### Problem to work on
Skipping the images, transcribe each record below as it is.

────

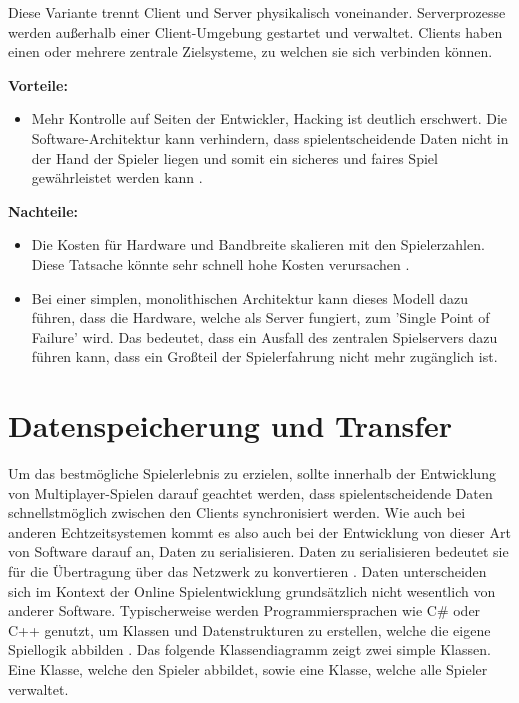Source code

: Diese Variante trennt Client und Server physikalisch voneinander. Serverprozesse werden außerhalb einer Client-Umgebung gestartet und verwaltet. Clients haben einen oder mehrere zentrale Zielsysteme, zu welchen sie sich verbinden können.

\textbf{Vorteile:}
\begin{itemize}
	\item Mehr Kontrolle auf Seiten der Entwickler, Hacking ist deutlich erschwert. Die Software-Architektur kann verhindern, dass spielentscheidende Daten nicht in der Hand der Spieler liegen und somit ein sicheres und faires Spiel gewährleistet werden kann \cite{Smed.2002}. 
\end{itemize}

\textbf{Nachteile:}
\begin{itemize}
	\item Die Kosten für Hardware und Bandbreite skalieren mit den Spielerzahlen. Diese Tatsache könnte sehr schnell hohe Kosten verursachen \cite{Deng.2018}. 
	\item Bei einer simplen, monolithischen Architektur kann dieses Modell dazu führen, dass die Hardware, welche als Server fungiert, zum 'Single Point of Failure' wird. Das bedeutet, dass ein Ausfall des zentralen Spielservers dazu führen kann, dass ein Großteil der Spielerfahrung nicht mehr zugänglich ist.
\end{itemize}

\section{Datenspeicherung und Transfer}

Um das bestmögliche Spielerlebnis zu erzielen, sollte innerhalb der Entwicklung von Multiplayer-Spielen darauf geachtet werden, dass spielentscheidende Daten schnellstmöglich zwischen den Clients synchronisiert werden. Wie auch bei anderen Echtzeitsystemen kommt es also auch bei der Entwicklung von dieser Art von Software darauf an, Daten zu serialisieren. Daten zu serialisieren bedeutet sie für die Übertragung über das Netzwerk zu konvertieren \cite{Wikipedia.2019}. Daten unterscheiden sich im Kontext der Online Spielentwicklung grundsätzlich nicht wesentlich von anderer Software. Typischerweise werden Programmiersprachen wie C\# oder C++ genutzt, um Klassen und Datenstrukturen zu erstellen, welche die eigene Spiellogik abbilden \cite{Glinka.2008}.  Das folgende Klassendiagramm zeigt zwei simple Klassen. Eine Klasse, welche den Spieler abbildet, sowie eine Klasse, welche alle Spieler verwaltet.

────

### Response to this exercise
Source code

: Diese Variante trennt Client und Server physikalisch voneinander. Serverprozesse werden außerhalb einer Client-Umgebung gestartet und verwaltet. Clients haben einen oder mehrere zentrale Zielsysteme, zu welchen sie sich verbinden können.

\textbf{Vorteile:}
\begin{itemize}
	\item Mehr Kontrolle auf Seiten der Entwickler, Hacking ist deutlich erschwert. Die Software-Architektur kann verhindern, dass spielentscheidende Daten nicht in der Hand der Spieler liegen und somit ein sicheres und faires Spiel gewährleistet werden kann \cite{Smed.2002}. 
\end{itemize}

\textbf{Nachteile:}
\begin{itemize}
	\item Die Kosten für Hardware und Bandbreite skalieren mit den Spielerzahlen. Diese Tatsache könnte sehr schnell hohe Kosten verursachen \cite{Deng.2018}. 
	\item Bei einer simplen, monolithischen Architektur kann dieses Modell dazu führen, dass die Hardware, welche als Server fungiert, zum 'Single Point of Failure' wird. Das bedeutet, dass ein Ausfall des zentralen Spielservers dazu führen kann, dass ein Großteil der Spielerfahrung nicht mehr zugänglich ist.
\end{itemize}

\section{Datenspeicherung und Transfer}

Um das bestmögliche Spielerlebnis zu erzielen, sollte innerhalb der Entwicklung von Multiplayer-Spielen darauf geachtet werden, dass spielentscheidende Daten schnellstmöglich zwischen den Clients synchronisiert werden. Wie auch bei anderen Echtzeitsystemen kommt es also auch bei der Entwicklung von dieser Art von Software darauf an, Daten zu serialisieren. Daten zu serialisieren bedeutet sie für die Übertragung über das Netzwerk zu konvertieren \cite{Wikipedia.2019}. Daten unterscheiden sich im Kontext der Online Spielentwicklung grundsätzlich nicht wesentlich von anderer Software. Typischerweise werden Programmiersprachen wie C\# oder C++ genutzt, um Klassen und Datenstrukturen zu erstellen, welche die eigene Spiellogik abbilden \cite{Glinka.2008}.  Das folgende Klassendiagramm zeigt zwei simple Klassen. Eine Klasse, welche den Spieler abbildet, sowie eine Klasse, welche alle Spieler verwaltet.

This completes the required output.